Theano-MPI
Theano-MPI copied to clipboard
Cifar10, with BSP vs EASGD
launch_session.py
# launch_session.py
from theanompi import EASGD
#from theanompi import BSP
rule=EASGD()
#rule=BSP()
# modelfile: the relative path to the model file
# modelclass: the class name of the model to be imported from that file
rule.init(devices=['cuda0', 'cuda1', 'cuda2'] ,
modelfile = 'theanompi.models.cifar10',
modelclass = 'Cifar10_model')
rule.wait()
Which is based on:
class Cifar10_model(object): # c01b input
def __init__(self, config):
self.verbose = config['verbose']
self.rank = config['rank'] # will be used in sharding and distinguish rng
self.size = config['size']
import theano
self.name = 'Cifar10_model'
# data
from theanompi.models.data import Cifar10_data
self.data = Cifar10_data(verbose=False)
self.channels = self.data.channels # 'c' mean(R,G,B) = (103.939, 116.779, 123.68)
self.input_width = input_width # '0' single scale training 224
self.input_height = input_height # '1' single scale training 224
# if self.size>1: # only use avg
# self.batch_size = batch_size/self.size
# else:
self.batch_size = batch_size # 'b'
self.file_batch_size = file_batch_size
self.n_softmax_out = self.data.n_class
# mini batching and other data parallel common routine
self.data.batch_data(file_batch_size)
from theanompi import BSP
#rule=EASGD()
rule=BSP()
# modelfile: the relative path to the model file
# modelclass: the class name of the model to be imported from that file
rule.init(devices=['cuda0', 'cuda1', 'cuda2'],
modelfile = 'models.keras_model_zoo.wresnet',
modelclass = 'Wide_ResNet')
rule.wait()
Which uses:
class Wide_ResNet(object):
'''
Modified from:
https://gist.github.com/kashif/0ba0270279a0f38280423754cea2ee1e
'''
def __init__(self, config):
self.verbose = config['verbose']
self.size = config['size']
self.rank = config['rank']
self.name = 'Wide_ResNet'
# data
from theanompi.models.keras_model_zoo.data.cifar10 import Cifar10_data # dalton code
self.data = Cifar10_data(verbose=False)
self.build_model()
# iter related
self.current_t = 0
self.last_one_t=False
self.current_v = 0
self.last_one_v=False
self.n_subb = 1
self.n_epochs = nb_epoch
self.epoch=0
.
.
.
def compile_iter_fns(self, sync_type='avg'):
self.data.batch_data(self.model, batch_size)
self.data.extend_data(rank=self.rank, size=self.size)

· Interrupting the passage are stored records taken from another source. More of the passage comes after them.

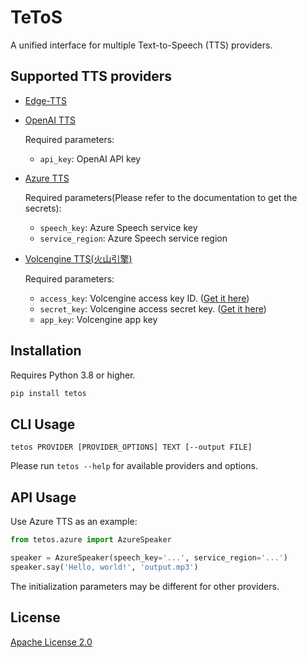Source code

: # TeToS

A unified interface for multiple Text-to-Speech (TTS) providers.


## Supported TTS providers

- [Edge-TTS](https://github.com/rany2/edge-tts)
- [OpenAI TTS](https://platform.openai.com/docs/guides/text-to-speech)

  Required parameters:

  - `api_key`: OpenAI API key

- [Azure TTS](https://docs.microsoft.com/en-us/azure/cognitive-services/speech-service/text-to-speech)

  Required parameters(Please refer to the documentation to get the secrets):

  - `speech_key`: Azure Speech service key
  - `service_region`: Azure Speech service region

- [Volcengine TTS(火山引擎)](https://console.volcengine.com/sami)

  Required parameters:

  - `access_key`: Volcengine access key ID. ([Get it here](https://console.volcengine.com/iam/keymanage/))
  - `secret_key`: Volcengine access secret key. ([Get it here](https://console.volcengine.com/iam/keymanage/))
  - `app_key`: Volcengine app key


## Installation

Requires Python 3.8 or higher.

```bash
pip install tetos
```

## CLI Usage

```
tetos PROVIDER [PROVIDER_OPTIONS] TEXT [--output FILE]
```

Please run `tetos --help` for available providers and options.

## API Usage

Use Azure TTS as an example:

```python
from tetos.azure import AzureSpeaker

speaker = AzureSpeaker(speech_key='...', service_region='...')
speaker.say('Hello, world!', 'output.mp3')
```

The initialization parameters may be different for other providers.

## License

[Apache License 2.0](https://www.apache.org/licenses/LICENSE-2.0)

self.data.shuffle_data(mode='train', common_seed=1234)
self.data.shuffle_data(mode='val')
self.data.shard_data(mode='train', rank=self.rank, size=self.size) # to update data.n_batch_train
self.data.shard_data(mode='val', rank=self.rank, size=self.size) # to update data.n_batch_val
Could you please share your test results for both models based on this dataset:
from theanompi.models.keras_model_zoo.data.cifar10 import Cifar10_data
self.data = Cifar10_data(verbose=False)
@dlunga
Ok. Let me run those examples and get back to you.
@dlunga
Here are the log files when training Cifar10_model (the toy model): cifar10-3worker-log.txt cifar10-1worker-log.txt and Wide_ResNet: wresnet-3worker-log.txt
Single worker Wide_ResNet has not finished yet.
@dlunga
Note though both dataset classes are named Cifar10_data
, there are some differences in the class methods between the two for feeding input data. This is due to some Keras internals which are not supposed to be used by users and therefore it's a bit of hacking Keras.
On the other hand, the Cifar10_data for Cifar10_model is implemented in the normal Theano-MPI way.
Thanks so much. As indicated on the other channel. I will test on a different cluster to see if the issues go away. Will update once done.